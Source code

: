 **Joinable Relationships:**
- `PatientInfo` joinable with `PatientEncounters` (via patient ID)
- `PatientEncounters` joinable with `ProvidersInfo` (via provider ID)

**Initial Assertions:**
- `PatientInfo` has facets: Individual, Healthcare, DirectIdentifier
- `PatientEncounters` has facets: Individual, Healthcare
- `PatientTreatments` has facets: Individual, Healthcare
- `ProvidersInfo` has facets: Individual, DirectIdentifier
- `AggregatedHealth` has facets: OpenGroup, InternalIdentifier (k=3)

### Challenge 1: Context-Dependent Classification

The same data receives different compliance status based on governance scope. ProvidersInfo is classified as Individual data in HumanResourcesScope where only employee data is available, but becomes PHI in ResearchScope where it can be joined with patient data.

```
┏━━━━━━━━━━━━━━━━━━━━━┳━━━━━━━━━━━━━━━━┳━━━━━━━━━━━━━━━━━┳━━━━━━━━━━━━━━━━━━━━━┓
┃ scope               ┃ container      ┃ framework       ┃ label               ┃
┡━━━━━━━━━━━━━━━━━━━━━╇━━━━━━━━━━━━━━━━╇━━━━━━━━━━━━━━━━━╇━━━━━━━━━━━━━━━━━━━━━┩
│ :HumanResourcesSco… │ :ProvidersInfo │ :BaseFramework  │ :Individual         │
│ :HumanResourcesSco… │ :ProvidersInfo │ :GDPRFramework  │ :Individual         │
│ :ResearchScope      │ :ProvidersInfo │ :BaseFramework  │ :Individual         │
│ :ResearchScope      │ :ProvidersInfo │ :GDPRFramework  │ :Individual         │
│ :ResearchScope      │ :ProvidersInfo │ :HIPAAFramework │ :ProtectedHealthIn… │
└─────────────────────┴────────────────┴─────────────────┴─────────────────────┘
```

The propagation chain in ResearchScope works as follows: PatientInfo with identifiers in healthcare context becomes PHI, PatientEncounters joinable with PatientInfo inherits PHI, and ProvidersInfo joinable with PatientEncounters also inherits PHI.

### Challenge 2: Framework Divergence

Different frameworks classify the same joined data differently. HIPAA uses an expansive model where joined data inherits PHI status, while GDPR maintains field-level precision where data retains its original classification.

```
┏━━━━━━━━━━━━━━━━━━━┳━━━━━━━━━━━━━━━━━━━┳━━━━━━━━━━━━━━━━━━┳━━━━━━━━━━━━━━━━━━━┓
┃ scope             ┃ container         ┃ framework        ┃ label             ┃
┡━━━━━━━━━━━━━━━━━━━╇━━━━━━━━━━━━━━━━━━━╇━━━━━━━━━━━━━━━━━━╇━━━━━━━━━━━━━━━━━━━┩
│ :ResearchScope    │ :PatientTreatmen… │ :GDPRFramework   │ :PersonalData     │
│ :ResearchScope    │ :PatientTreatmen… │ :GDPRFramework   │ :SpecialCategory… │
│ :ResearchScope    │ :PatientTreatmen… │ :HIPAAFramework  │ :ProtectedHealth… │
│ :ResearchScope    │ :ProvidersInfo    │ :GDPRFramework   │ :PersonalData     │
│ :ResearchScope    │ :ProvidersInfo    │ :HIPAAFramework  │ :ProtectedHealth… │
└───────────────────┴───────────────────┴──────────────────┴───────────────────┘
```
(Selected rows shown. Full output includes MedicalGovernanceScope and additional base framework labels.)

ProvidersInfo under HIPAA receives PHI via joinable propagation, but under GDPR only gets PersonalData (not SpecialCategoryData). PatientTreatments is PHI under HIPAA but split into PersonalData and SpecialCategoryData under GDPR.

☆ ☆ ☆ ☆ ☆ ☆ ☆

_TASK TO COMPLETE_:
Whenever the word "inherits" shows up in a line of the entries, list that line.

_COMPLETED EXERCISE_:
The propagation chain in ResearchScope works as follows: PatientInfo with identifiers in healthcare context becomes PHI, PatientEncounters joinable with PatientInfo inherits PHI, and ProvidersInfo joinable with PatientEncounters also inherits PHI.
Different frameworks classify the same joined data differently. HIPAA uses an expansive model where joined data inherits PHI status, while GDPR maintains field-level precision where data retains its original classification.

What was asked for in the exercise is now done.